I lavori delle fabbriche in Arizona sono in ritardo rispetto al programma iniziale. Inoltre, il budget previsto è stato superato. Inoltre, la produzione di chip a 4nm, inizialmente attesa per il 2024, è stata posticipata. La situazione potrebbe portare ad aumenti. Quest’ultimi potrebbero scoraggiare i partner dall’usare chip americani rispetto a quelli taiwanesi.
Un aspetto cruciale è la legislazione taiwanese. Quest’ultima tutela il ruolo centrale di Taiwan nell’industria globale dei semiconduttori. La normativa prevede che i nodi produttivi più avanzati, come i 2 nm, siano inizialmente utilizzati solo nelle fabbriche situate a Taiwan. Solo quando un nodo più avanzato entra in produzione, la tecnologia meno recente può essere trasferita all’estero. Di conseguenza, le fabbriche americane rimarranno sempre in ritardo di due o tre anni. Tale ritardo tecnico potrebbe limitare l’efficacia del CHIPS Act nel garantire la supremazia tecnologica americana.

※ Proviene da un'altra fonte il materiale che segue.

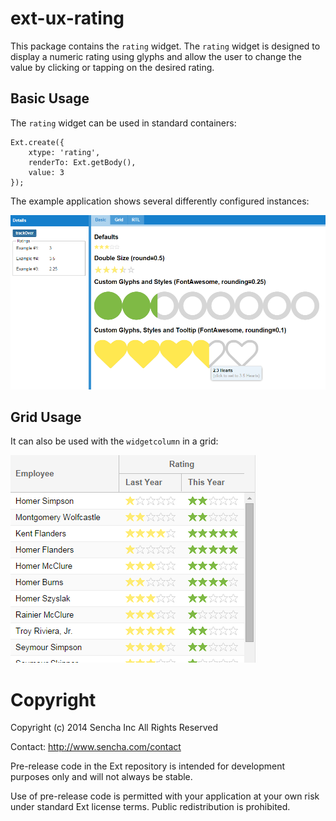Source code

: # ext-ux-rating

This package contains the `rating` widget. The `rating` widget is designed to
display a numeric rating using glyphs and allow the user to change the value
by clicking or tapping on the desired rating.

## Basic Usage

The `rating` widget can be used in standard containers:

    Ext.create({
        xtype: 'rating',
        renderTo: Ext.getBody(),
        value: 3
    });

The example application shows several differently configured instances:

<img src="docs/screenshot1.png">

## Grid Usage

It can also be used with the `widgetcolumn` in a grid:

<img src="docs/screenshot2.png">

# Copyright

Copyright (c) 2014 Sencha Inc
All Rights Reserved

Contact:  http://www.sencha.com/contact

Pre-release code in the Ext repository is intended for development purposes only and will
not always be stable. 

Use of pre-release code is permitted with your application at your own risk under standard
Ext license terms. Public redistribution is prohibited.
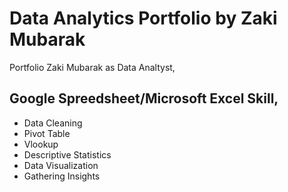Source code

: # Data Analytics Portfolio by Zaki Mubarak
Portfolio Zaki Mubarak as Data Analtyst,

## Google Spreedsheet/Microsoft Excel Skill,
- Data Cleaning
- Pivot Table
- Vlookup
- Descriptive Statistics
- Data Visualization
- Gathering Insights
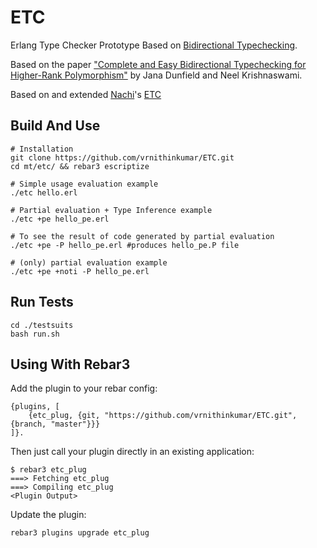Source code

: ETC
=====


Erlang Type Checker Prototype Based on [Bidirectional Typechecking](https://arxiv.org/abs/1908.05839).

Based on the paper ["Complete and Easy Bidirectional Typechecking for Higher-Rank Polymorphism"](https://www.cl.cam.ac.uk/~nk480/bidir.pdf) by Jana Dunfield and Neel Krishnaswami.

Based on and extended [Nachi](https://github.com/nachivpn)'s [ETC](https://github.com/nachivpn/mt)

Build And Use
-----
    # Installation
    git clone https://github.com/vrnithinkumar/ETC.git
    cd mt/etc/ && rebar3 escriptize

    # Simple usage evaluation example
    ./etc hello.erl

    # Partial evaluation + Type Inference example
    ./etc +pe hello_pe.erl

    # To see the result of code generated by partial evaluation 
    ./etc +pe -P hello_pe.erl #produces hello_pe.P file

    # (only) partial evaluation example
    ./etc +pe +noti -P hello_pe.erl

Run Tests
-----
    cd ./testsuits
    bash run.sh

Using With Rebar3
-----

Add the plugin to your rebar config:

    {plugins, [
        {etc_plug, {git, "https://github.com/vrnithinkumar/ETC.git", {branch, "master"}}}
    ]}.

Then just call your plugin directly in an existing application:

    $ rebar3 etc_plug
    ===> Fetching etc_plug
    ===> Compiling etc_plug
    <Plugin Output>

Update the plugin:

    rebar3 plugins upgrade etc_plug
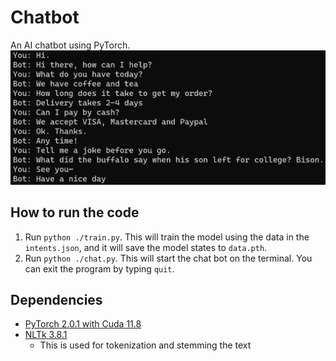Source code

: # Chatbot

An AI chatbot using PyTorch.
![Demo](./Demo.jpg)

## How to run the code

1. Run `python ./train.py`. This will train the model using the data in the `intents.json`, and it will save the model states to `data.pth`.
2. Run `python ./chat.py`. This will start the chat bot on the terminal. You can exit the program by typing `quit`.

## Dependencies

- [PyTorch 2.0.1 with Cuda 11.8](https://pytorch.org/)
- [NLTk 3.8.1](https://www.nltk.org/index.html)
  - This is used for tokenization and stemming the text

Le tensioni non mancano nemmeno sul fronte occupazionale. TSMC ha trasferito negli Stati Uniti almeno 500 dipendenti taiwanesi. Scelta che ha alimentato controversie sulla reale capacità del progetto di favorire la manodopera locale. In tale contesto, il futuro dei semiconduttori americani dipenderà dalla capacità di TSMC e del governo USA di superare suddetti ostacoli e mantenere una posizione competitiva. Tutto ciò in un mercato altamente strategico e sempre più conteso.